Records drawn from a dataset
--------------------

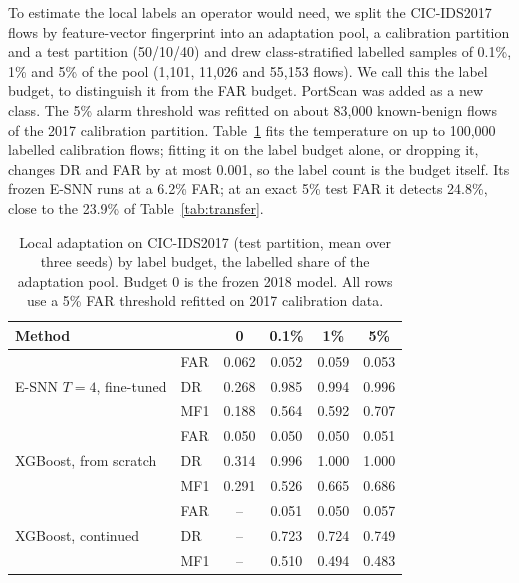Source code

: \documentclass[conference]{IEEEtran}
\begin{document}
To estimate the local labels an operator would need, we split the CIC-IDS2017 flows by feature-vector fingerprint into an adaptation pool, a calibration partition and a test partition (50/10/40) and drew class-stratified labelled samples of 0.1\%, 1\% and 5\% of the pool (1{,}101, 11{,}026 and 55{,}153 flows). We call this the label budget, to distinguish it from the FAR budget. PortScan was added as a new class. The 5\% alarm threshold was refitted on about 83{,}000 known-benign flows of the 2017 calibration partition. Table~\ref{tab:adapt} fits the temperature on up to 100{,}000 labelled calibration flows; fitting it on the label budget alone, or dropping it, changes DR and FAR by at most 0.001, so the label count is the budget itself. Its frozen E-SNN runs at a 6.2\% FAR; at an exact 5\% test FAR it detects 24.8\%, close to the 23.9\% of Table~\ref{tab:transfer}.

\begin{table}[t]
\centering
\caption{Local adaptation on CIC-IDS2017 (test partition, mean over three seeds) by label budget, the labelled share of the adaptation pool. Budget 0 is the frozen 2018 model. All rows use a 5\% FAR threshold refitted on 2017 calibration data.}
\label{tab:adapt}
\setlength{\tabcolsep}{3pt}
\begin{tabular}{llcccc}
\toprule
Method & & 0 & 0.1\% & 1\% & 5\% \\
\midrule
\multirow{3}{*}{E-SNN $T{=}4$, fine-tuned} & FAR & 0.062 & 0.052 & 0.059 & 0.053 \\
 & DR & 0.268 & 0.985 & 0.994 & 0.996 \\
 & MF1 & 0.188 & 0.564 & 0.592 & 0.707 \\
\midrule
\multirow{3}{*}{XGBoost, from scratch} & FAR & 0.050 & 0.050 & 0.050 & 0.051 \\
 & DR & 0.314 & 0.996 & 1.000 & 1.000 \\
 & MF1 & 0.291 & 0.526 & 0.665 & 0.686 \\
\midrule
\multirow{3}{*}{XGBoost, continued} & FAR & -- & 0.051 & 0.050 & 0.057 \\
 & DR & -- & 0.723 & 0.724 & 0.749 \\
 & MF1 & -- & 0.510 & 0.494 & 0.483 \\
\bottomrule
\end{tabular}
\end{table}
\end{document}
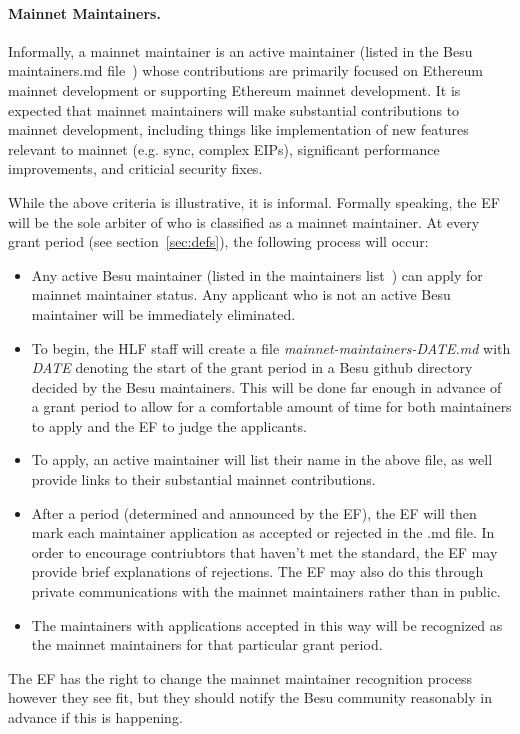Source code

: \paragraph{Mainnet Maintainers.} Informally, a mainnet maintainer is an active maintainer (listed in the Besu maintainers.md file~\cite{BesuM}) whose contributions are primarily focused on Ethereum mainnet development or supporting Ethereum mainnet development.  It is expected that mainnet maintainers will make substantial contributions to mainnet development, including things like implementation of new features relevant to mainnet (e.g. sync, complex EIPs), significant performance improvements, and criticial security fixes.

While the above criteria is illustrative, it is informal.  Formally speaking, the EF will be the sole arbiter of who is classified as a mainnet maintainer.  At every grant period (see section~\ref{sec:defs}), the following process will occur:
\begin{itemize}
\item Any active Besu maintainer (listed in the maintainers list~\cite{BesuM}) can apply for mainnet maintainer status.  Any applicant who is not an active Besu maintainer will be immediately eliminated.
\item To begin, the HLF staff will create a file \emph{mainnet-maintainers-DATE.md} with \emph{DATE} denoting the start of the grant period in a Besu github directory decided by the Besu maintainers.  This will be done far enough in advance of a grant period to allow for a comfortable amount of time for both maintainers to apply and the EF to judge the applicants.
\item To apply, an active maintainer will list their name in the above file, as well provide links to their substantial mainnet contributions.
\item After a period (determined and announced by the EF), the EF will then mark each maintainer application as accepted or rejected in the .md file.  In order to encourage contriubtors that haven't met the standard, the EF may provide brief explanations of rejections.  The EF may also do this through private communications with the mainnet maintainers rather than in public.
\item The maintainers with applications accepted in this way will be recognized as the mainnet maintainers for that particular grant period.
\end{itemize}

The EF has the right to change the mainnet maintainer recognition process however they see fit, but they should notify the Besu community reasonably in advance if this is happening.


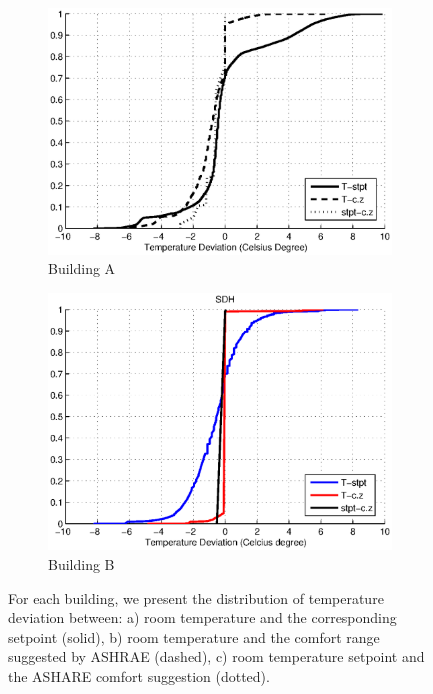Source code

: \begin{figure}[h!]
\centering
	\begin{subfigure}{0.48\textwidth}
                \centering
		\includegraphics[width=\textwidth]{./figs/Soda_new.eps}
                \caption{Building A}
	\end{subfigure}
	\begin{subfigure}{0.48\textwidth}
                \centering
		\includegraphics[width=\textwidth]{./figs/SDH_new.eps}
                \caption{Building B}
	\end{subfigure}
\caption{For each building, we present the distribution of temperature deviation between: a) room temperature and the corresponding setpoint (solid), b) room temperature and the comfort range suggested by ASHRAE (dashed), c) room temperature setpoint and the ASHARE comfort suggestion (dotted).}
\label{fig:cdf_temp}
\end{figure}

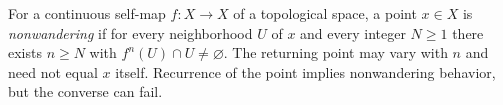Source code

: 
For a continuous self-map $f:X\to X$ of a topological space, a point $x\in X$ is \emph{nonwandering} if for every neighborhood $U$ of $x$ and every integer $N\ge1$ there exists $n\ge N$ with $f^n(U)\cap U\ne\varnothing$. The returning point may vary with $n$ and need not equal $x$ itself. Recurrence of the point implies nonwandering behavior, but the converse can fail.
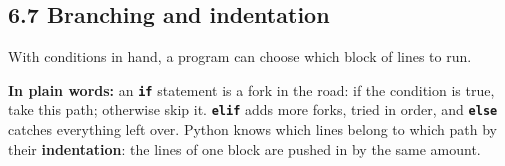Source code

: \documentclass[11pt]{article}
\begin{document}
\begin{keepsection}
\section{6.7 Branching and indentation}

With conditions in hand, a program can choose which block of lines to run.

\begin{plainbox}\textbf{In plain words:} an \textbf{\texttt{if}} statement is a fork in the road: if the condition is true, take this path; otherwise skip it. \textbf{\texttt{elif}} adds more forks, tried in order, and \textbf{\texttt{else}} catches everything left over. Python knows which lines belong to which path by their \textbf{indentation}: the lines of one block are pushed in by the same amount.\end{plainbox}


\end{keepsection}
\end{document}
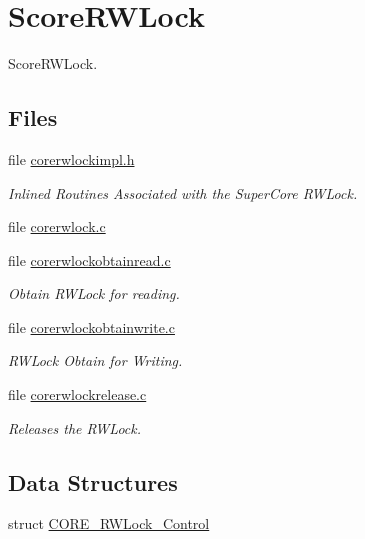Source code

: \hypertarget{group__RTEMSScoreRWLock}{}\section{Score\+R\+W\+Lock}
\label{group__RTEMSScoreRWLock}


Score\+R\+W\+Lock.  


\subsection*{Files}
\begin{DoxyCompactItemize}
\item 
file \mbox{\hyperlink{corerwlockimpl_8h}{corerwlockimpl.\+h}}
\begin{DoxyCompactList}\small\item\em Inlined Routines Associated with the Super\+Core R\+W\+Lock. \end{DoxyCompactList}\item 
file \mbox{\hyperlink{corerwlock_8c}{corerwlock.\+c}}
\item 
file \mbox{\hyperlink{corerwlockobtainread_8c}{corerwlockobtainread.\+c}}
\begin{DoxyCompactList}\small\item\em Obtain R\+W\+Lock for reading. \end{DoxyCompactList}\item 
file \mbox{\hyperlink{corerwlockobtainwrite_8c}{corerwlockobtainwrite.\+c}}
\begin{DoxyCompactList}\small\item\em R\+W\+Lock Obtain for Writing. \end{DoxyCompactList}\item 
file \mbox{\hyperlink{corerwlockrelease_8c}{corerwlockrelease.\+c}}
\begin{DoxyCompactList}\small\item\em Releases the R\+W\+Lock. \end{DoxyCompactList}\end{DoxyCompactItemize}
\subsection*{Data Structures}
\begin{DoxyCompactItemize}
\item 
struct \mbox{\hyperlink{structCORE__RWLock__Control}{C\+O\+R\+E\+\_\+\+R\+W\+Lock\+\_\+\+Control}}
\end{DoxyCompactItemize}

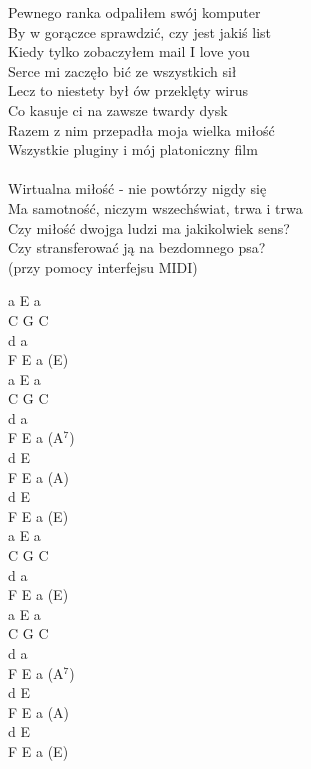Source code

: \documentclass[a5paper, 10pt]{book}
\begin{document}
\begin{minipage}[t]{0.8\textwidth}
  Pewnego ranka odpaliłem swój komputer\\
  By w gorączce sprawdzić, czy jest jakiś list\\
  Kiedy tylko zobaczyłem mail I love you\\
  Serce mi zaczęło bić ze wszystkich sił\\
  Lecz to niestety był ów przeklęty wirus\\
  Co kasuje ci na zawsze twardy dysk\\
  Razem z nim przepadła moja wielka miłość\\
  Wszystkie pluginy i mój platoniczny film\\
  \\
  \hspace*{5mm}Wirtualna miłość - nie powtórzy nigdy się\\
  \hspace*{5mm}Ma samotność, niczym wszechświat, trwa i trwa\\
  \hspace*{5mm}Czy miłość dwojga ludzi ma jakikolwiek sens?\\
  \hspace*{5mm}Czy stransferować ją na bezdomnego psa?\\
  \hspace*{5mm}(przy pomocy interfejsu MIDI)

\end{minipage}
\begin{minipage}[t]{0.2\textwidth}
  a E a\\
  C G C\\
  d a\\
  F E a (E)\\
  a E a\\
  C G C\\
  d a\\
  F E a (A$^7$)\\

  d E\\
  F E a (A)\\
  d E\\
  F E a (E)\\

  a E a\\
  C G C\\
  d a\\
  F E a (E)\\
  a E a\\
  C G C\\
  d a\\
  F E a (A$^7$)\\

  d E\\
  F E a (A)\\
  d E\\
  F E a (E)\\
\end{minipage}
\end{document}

--------------------

## Activity
Extract every line from the one containing "powtórzy nigdy się\\" through the last line of the data, inclusive, exactly as written.

## Response below
  \hspace*{5mm}Wirtualna miłość - nie powtórzy nigdy się\\
  \hspace*{5mm}Ma samotność, niczym wszechświat, trwa i trwa\\
  \hspace*{5mm}Czy miłość dwojga ludzi ma jakikolwiek sens?\\
  \hspace*{5mm}Czy stransferować ją na bezdomnego psa?\\
  \hspace*{5mm}(przy pomocy interfejsu MIDI)

\end{minipage}
\begin{minipage}[t]{0.2\textwidth}
  a E a\\
  C G C\\
  d a\\
  F E a (E)\\
  a E a\\
  C G C\\
  d a\\
  F E a (A$^7$)\\

  d E\\
  F E a (A)\\
  d E\\
  F E a (E)\\

  a E a\\
  C G C\\
  d a\\
  F E a (E)\\
  a E a\\
  C G C\\
  d a\\
  F E a (A$^7$)\\

  d E\\
  F E a (A)\\
  d E\\
  F E a (E)\\
\end{minipage}
\end{document}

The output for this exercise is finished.